§ What is needed
Below are records; report the number of lines among them that include the word "synthesize", and nothing further.

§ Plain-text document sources
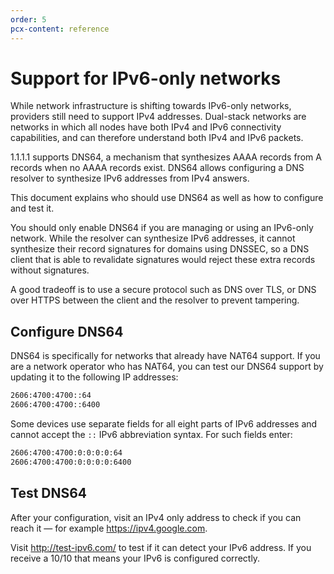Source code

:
 ```yaml
---
order: 5
pcx-content: reference
---
```


# Support for IPv6-only networks

While network infrastructure is shifting towards IPv6-only networks, providers still need to support IPv4 addresses. Dual-stack networks are networks in which all nodes have both IPv4 and IPv6 connectivity capabilities, and can therefore understand both IPv4 and IPv6 packets. 

1.1.1.1 supports DNS64, a mechanism that synthesizes AAAA records from A records when no AAAA records exist. DNS64 allows configuring a DNS resolver to synthesize IPv6 addresses from IPv4 answers.

This document explains who should use DNS64 as well as how to configure and test it.

<Aside>

You should only enable DNS64 if you are managing or using an IPv6-only network. While the resolver can synthesize IPv6 addresses, it cannot synthesize their record signatures for domains using DNSSEC, so a DNS client that is able to revalidate signatures would reject these extra records without signatures.

A good tradeoff is to use a secure protocol such as DNS over TLS, or DNS over HTTPS between the client and the resolver to prevent tampering.

</Aside>

## Configure DNS64

DNS64 is specifically for networks that already have NAT64 support. If you are a network operator who has NAT64, you can test our DNS64 support by updating it to the following IP addresses:

```txt
2606:4700:4700::64
2606:4700:4700::6400
```

Some devices use separate fields for all eight parts of IPv6 addresses and cannot accept the `::` IPv6 abbreviation syntax. For such fields enter:

```txt
2606:4700:4700:0:0:0:0:64
2606:4700:4700:0:0:0:0:6400
```

## Test DNS64

After your configuration, visit an IPv4 only address to check if you can reach it — for example https://ipv4.google.com.

Visit http://test-ipv6.com/ to test if it can detect your IPv6 address. If you receive a 10/10 that means your IPv6 is configured correctly.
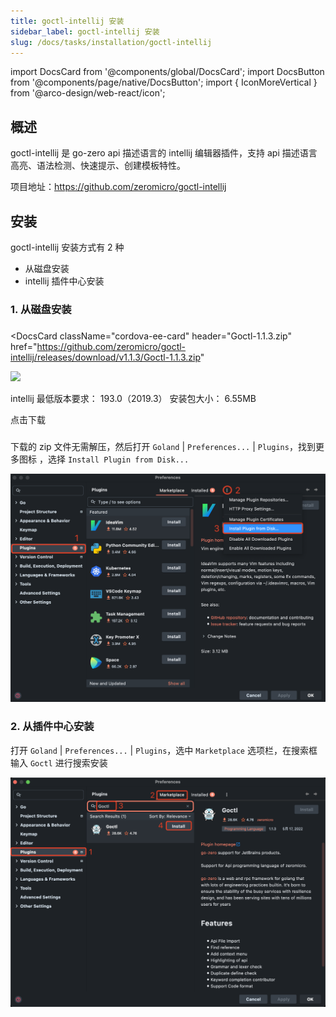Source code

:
 ```yaml
---
title: goctl-intellij 安装
sidebar_label: goctl-intellij 安装
slug: /docs/tasks/installation/goctl-intellij
---
```


import DocsCard from '@components/global/DocsCard';
import DocsButton from '@components/page/native/DocsButton';
import { IconMoreVertical } from '@arco-design/web-react/icon';

## 概述

goctl-intellij 是 go-zero api 描述语言的 intellij 编辑器插件，支持 api 描述语言高亮、语法检测、快速提示、创建模板特性。

项目地址：https://github.com/zeromicro/goctl-intellij

## 安装

goctl-intellij 安装方式有 2 种

- 从磁盘安装
- intellij 插件中心安装

### 1. 从磁盘安装

### 
<DocsCard
  className="cordova-ee-card"
  header="Goctl-1.1.3.zip"
  href="https://github.com/zeromicro/goctl-intellij/releases/download/v1.1.3/Goctl-1.1.3.zip"
>
  <div>
    <img src="/logos/logo.svg" class="cordova-ee-img" />
    <p>
      intellij 最低版本要求： 193.0（2019.3）
      安装包大小： 6.55MB
    </p>
    <DocsButton className="native-ee-detail">点击下载</DocsButton>
  </div>
</DocsCard>

###

下载的 zip 文件无需解压，然后打开 `Goland` | `Preferences...` | `Plugins`，找到更多图标 <IconMoreVertical />，选择 `Install Plugin from Disk...`

![goland plugin center](.././../resource/tasks/installation/goland-plugin.png)

### 2. 从插件中心安装

打开 `Goland` | `Preferences...` | `Plugins`，选中 `Marketplace` 选项栏，在搜索框输入 `Goctl` 进行搜索安装

![goland plugin goctl](.././../resource/tasks/installation/goland-plugin-goctl.png)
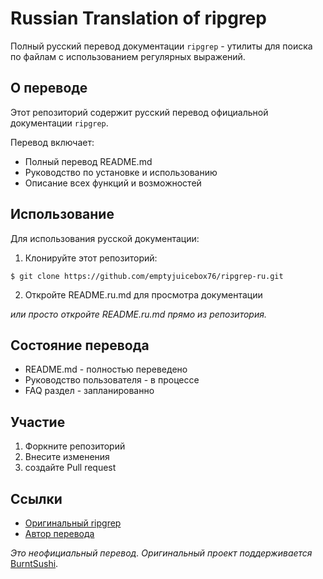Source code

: # Russian Translation of ripgrep

Полный русский перевод документации `ripgrep` - утилиты для поиска по файлам с использованием регулярных выражений.

## О переводе

Этот репозиторий содержит русский перевод официальной документации `ripgrep`.

Перевод включает:
- Полный перевод README.md
- Руководство по установке и использованию
- Описание всех функций и возможностей

## Использование

Для использования русской документации:

1. Клонируйте этот репозиторий:
```
$ git clone https://github.com/emptyjuicebox76/ripgrep-ru.git
```
2. Откройте README.ru.md для просмотра документации

*или просто откройте README.ru.md прямо из репозитория.*

## Состояние перевода

- README.md - полностью переведено
- Руководство пользователя - в процессе
- FAQ раздел - запланированно

## Участие

1. Форкните репозиторий
2. Внесите изменения
3. создайте Pull request

## Ссылки

- [Оригинальный ripgrep](https://github.com/BurntSushi/ripgrep)
- [Автор перевода](https://github.com/emptyjuicebox76)

*Это неофициальный перевод. Оригинальный проект поддерживается* [BurntSushi](https://github.com/BurntSushi).
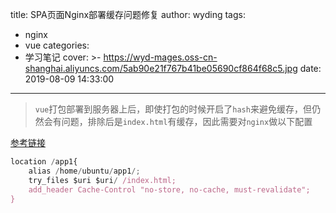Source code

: title: SPA页面Nginx部署缓存问题修复
author: wyding
tags:
  - nginx
  - vue
categories:
  - 学习笔记
cover: >-
  https://wyd-mages.oss-cn-shanghai.aliyuncs.com/5ab90e21f767b41be05690cf864f68c5.jpg
date: 2019-08-09 14:33:00
---
> `vue`打包部署到服务器上后，即使打包的时候开启了`hash`来避免缓存，但仍然会有问题，排除后是`index.html`有缓存，因此需要对`nginx`做以下配置
<!--more--> 

[参考链接](https://medium.com/@pratheekhegde/setting-caching-headers-for-a-spa-in-nginx-eb2f75f52441)
```js
location /app1{
    alias /home/ubuntu/app1/;
    try_files $uri $uri/ /index.html;
    add_header Cache-Control "no-store, no-cache, must-revalidate";
}
```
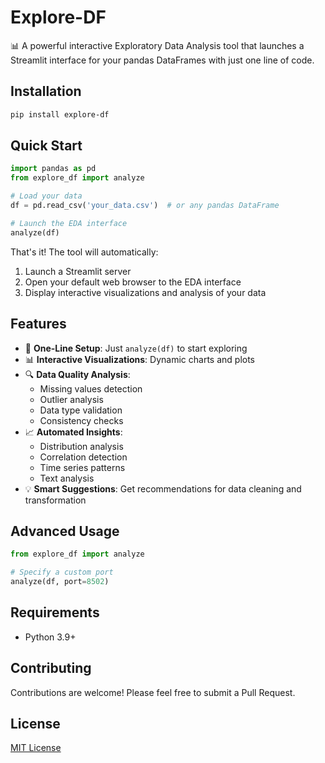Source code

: # Explore-DF

📊 A powerful interactive Exploratory Data Analysis tool that launches a Streamlit interface for your pandas DataFrames with just one line of code.

## Installation

```bash
pip install explore-df
```

## Quick Start

```python
import pandas as pd
from explore_df import analyze

# Load your data
df = pd.read_csv('your_data.csv')  # or any pandas DataFrame

# Launch the EDA interface
analyze(df)
```

That's it! The tool will automatically:
1. Launch a Streamlit server
2. Open your default web browser to the EDA interface
3. Display interactive visualizations and analysis of your data

## Features

- 🚀 **One-Line Setup**: Just `analyze(df)` to start exploring
- 📊 **Interactive Visualizations**: Dynamic charts and plots
- 🔍 **Data Quality Analysis**:
  - Missing values detection
  - Outlier analysis
  - Data type validation
  - Consistency checks
- 📈 **Automated Insights**:
  - Distribution analysis
  - Correlation detection
  - Time series patterns
  - Text analysis
- 💡 **Smart Suggestions**: Get recommendations for data cleaning and transformation

## Advanced Usage

```python
from explore_df import analyze

# Specify a custom port
analyze(df, port=8502)
```

## Requirements

- Python 3.9+

## Contributing

Contributions are welcome! Please feel free to submit a Pull Request.

## License

[MIT License](LICENSE)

§ Answer below
2